Best trade in franchise history with the Philadelphia 76ers
The John Stockton and Karl Malone era of Utah Jazz basketball was the indisputable best era in franchise history. This is not a controversial take; it is practically irrefutable. The highlight of the dynamic duo came in 1996-97, when the Jazz finished 64-18 and advanced to the NBA Finals.
Stockton and Malone aren’t just the two best players in Utah Jazz history. They both have a strong case for being the best player to ever hold their respective positions in NBA history. Still, they couldn’t carry the Jazz to the back-to-back NBA Finals trips on their own. As the 1993-94 season approached, the club struck a deal with the Philadelphia 76ers to provide the necessary reinforcements.
At the time, this exchange looked like a solid comeback for both teams. Jeff Malone may be one of the forgotten players in history, but he wasn’t a scrub.
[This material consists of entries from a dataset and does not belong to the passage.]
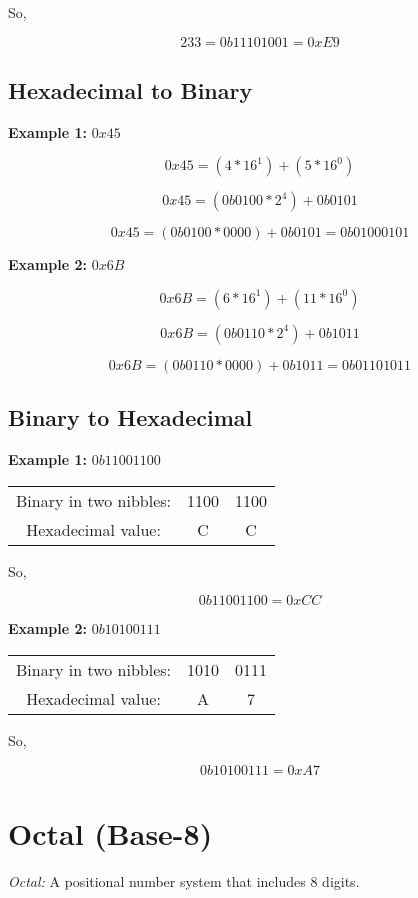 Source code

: \documentclass{article}
\begin{document}
So,

\[
233 = 0b1110 1001 = 0xE9
\]

\subsection*{Hexadecimal to Binary}
\textbf{Example 1:} $0x45$

\[
0x45 = (4 * 16^1) + (5 * 16^0)
\]

\[
0x45 = (0b0100 * 2^4) + 0b0101
\]

\[
0x45 = (0b0100 * 0000) + 0b0101 = 0b0100 0101 
\]

\noindent \textbf{Example 2:} $0x6B$

\[
0x6B = (6 * 16^1) + (11 * 16^0)
\]

\[
0x6B = (0b0110 * 2^4) + 0b1011
\]

\[
0x6B = (0b0110 * 0000) + 0b1011 = 0b0110 1011
\]

\subsection*{Binary to Hexadecimal}
\textbf{Example 1:} $0b1100 1100$

\begin{center}
\begin{tabular}{c c c}
Binary in two nibbles: & 1100 & 1100 \\
Hexadecimal value: & C & C \\
\end{tabular}
\end{center}

So,

\[
0b11001100 = 0xCC
\]

\noindent \textbf{Example 2:} $0b1010 0111$

\begin{center}
\begin{tabular}{c c c}
Binary in two nibbles: & 1010 & 0111 \\
Hexadecimal value: & A & 7 \\
\end{tabular}
\end{center} 

So,

\[
0b1010 0111 = 0xA7
\]

\section{Octal (Base-8)}
\textit{Octal:} A positional number system that includes 8 digits. \\
\end{document}
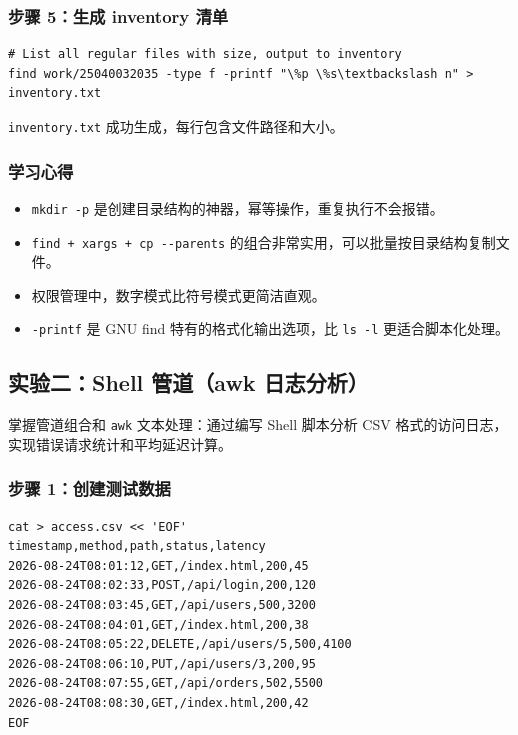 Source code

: \documentclass[12pt,a4paper]{article}
\begin{document}
\subsubsection{步骤 5：生成 inventory 清单}

\begin{lstlisting}[style=shellstyle, caption={Generate file inventory}]
# List all regular files with size, output to inventory
find work/25040032035 -type f -printf "\%p \%s\textbackslash n" > inventory.txt
\end{lstlisting}

\begin{resultbox}
\texttt{inventory.txt} 成功生成，每行包含文件路径和大小。
\end{resultbox}

\subsubsection{学习心得}

\begin{itemize}[leftmargin=2em]
    \item \texttt{mkdir -p} 是创建目录结构的神器，幂等操作，重复执行不会报错。
    \item \texttt{find + xargs + cp -\/-parents} 的组合非常实用，可以批量按目录结构复制文件。
    \item 权限管理中，数字模式比符号模式更简洁直观。
    \item \texttt{-printf} 是 GNU find 特有的格式化输出选项，比 \texttt{ls -l} 更适合脚本化处理。
\end{itemize}

\newpage
\subsection{实验二：Shell 管道（awk 日志分析）}

\begin{goalbox}
掌握管道组合和 \texttt{awk} 文本处理：通过编写 Shell 脚本分析 CSV 格式的访问日志，实现错误请求统计和平均延迟计算。
\end{goalbox}

\subsubsection{步骤 1：创建测试数据}

\begin{lstlisting}[style=shellstyle, caption={Create access.csv test data}]
cat > access.csv << 'EOF'
timestamp,method,path,status,latency
2026-08-24T08:01:12,GET,/index.html,200,45
2026-08-24T08:02:33,POST,/api/login,200,120
2026-08-24T08:03:45,GET,/api/users,500,3200
2026-08-24T08:04:01,GET,/index.html,200,38
2026-08-24T08:05:22,DELETE,/api/users/5,500,4100
2026-08-24T08:06:10,PUT,/api/users/3,200,95
2026-08-24T08:07:55,GET,/api/orders,502,5500
2026-08-24T08:08:30,GET,/index.html,200,42
EOF
\end{lstlisting}
\end{document}
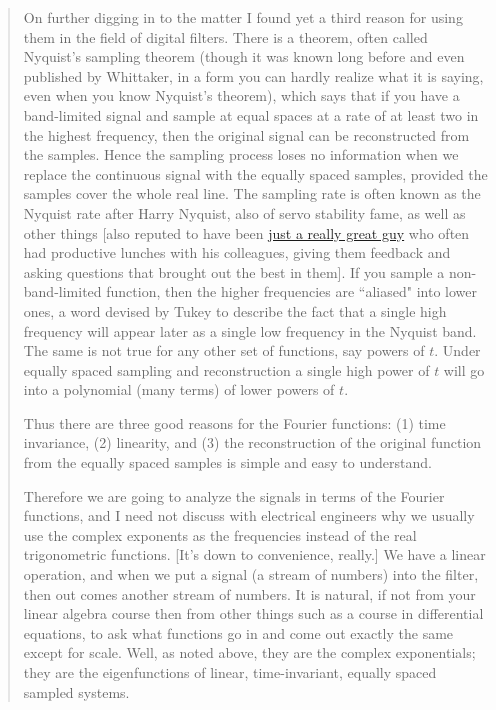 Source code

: \documentclass[10pt]{article}
\begin{document}
{\begin{quotation}
On further digging in to the matter I found yet a third reason for using them in the field of digital filters. There is a theorem, often called Nyquist's sampling theorem (though it was known long before and even published by Whittaker, in a form you can hardly realize what it is saying, even when you know Nyquist's theorem), which says that if you have a band-limited signal and sample at equal spaces at a rate of at least two in the highest frequency, then the original signal can be reconstructed from the samples. Hence the sampling process loses no information when we replace the continuous signal with the equally spaced samples, provided the samples cover the whole real line. The sampling rate is often known as the Nyquist rate after Harry Nyquist, also of servo stability fame, as well as other things [also reputed to have been \href{https://deanebarker.net/tech/linkedin/harry-nyquist-again/}{just a really great guy} who often had productive lunches with his colleagues, giving them feedback and asking questions that brought out the best in them]. If you sample a non-band-limited function, then the higher frequencies are ``aliased" into lower ones, a word devised by Tukey to describe the fact that a single high frequency will appear later as a single low frequency in the Nyquist band. The same is not true for any other set of functions, say powers of $t$. Under equally spaced sampling and reconstruction a single high power of $t$ will go into a polynomial (many terms) of lower powers of $t$.

Thus there are three good reasons for the Fourier functions: (1) time invariance, (2) linearity, and (3) the reconstruction of the original function from the equally spaced samples is simple and easy to understand.

Therefore we are going to analyze the signals in terms of the Fourier functions, and I need not discuss with electrical engineers why we usually use the complex exponents as the frequencies instead of the real trigonometric functions. [It's down to convenience, really.] We have a linear operation, and when we put a signal (a stream of numbers) into the filter, then out comes another stream of numbers. It is natural, if not from your linear algebra course then from other things such as a course in differential equations, to ask what functions go in and come out exactly the same except for scale. Well, as noted above, they are the complex exponentials; they are the eigenfunctions of linear, time-invariant, equally spaced sampled systems.


\end{quotation}}
\end{document}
He obtains the unique distinction of being the second best Malone in the history of Utah Jazz.
At the time, he was starting his season at 32 and was arguably in decline. He was coming off a season where he averaged 16.2 points per game – a solid score, but relatively far from the 20.2 per game he averaged in Salt Lake City in 1991-92.
Unfortunately for the 76ers, the talented off guard was about to suffer one of the steepest drops imaginable. Malone would average 5.8 points per game during the 1995-96 season, having accumulated 18.4 points per night from 19 games the previous season.
Meanwhile, Jeff Hornacek was a bespoke third man for dynamic pick-and-roll duo Utah Jazz. From his first 1993-94 season in Utah until his retirement in 1999-00, he hit a target below 40% of a three-point range precisely once. Undeniably, The Paperboy would have thrived in modern gaming. It’s inconceivable that a constant 40% three-point shooter would average 1.9 attempts per game throughout his career in today’s NBA.
Hornacek has found ways to make exceptional contributions to Salt Lake City regardless. His best scoring season for the Utah Jazz came in 1994-95, when he averaged 16.5 points per game for the team. During this time, he remained a staunch defenseman throughout his career, posting a remarkable defensive rating of 100 during his season at the age of 35 in 1998-99.
In total, the trade generated 55 Win Shares (WS) for the Utah Jazz and a modest 1.6 for the 76ers. It was an exchange which had the appearances of an equal exchange when it occurred, but which in retrospect was one-sided.
Casual NBA watchers around the world remember Stockon / Malone’s remarkably successful era of Utah Jazz basketball. Die-hard Salt Lake City fans know that Jeff Hornacek’s ground spacing and defense were integral to the success of the era.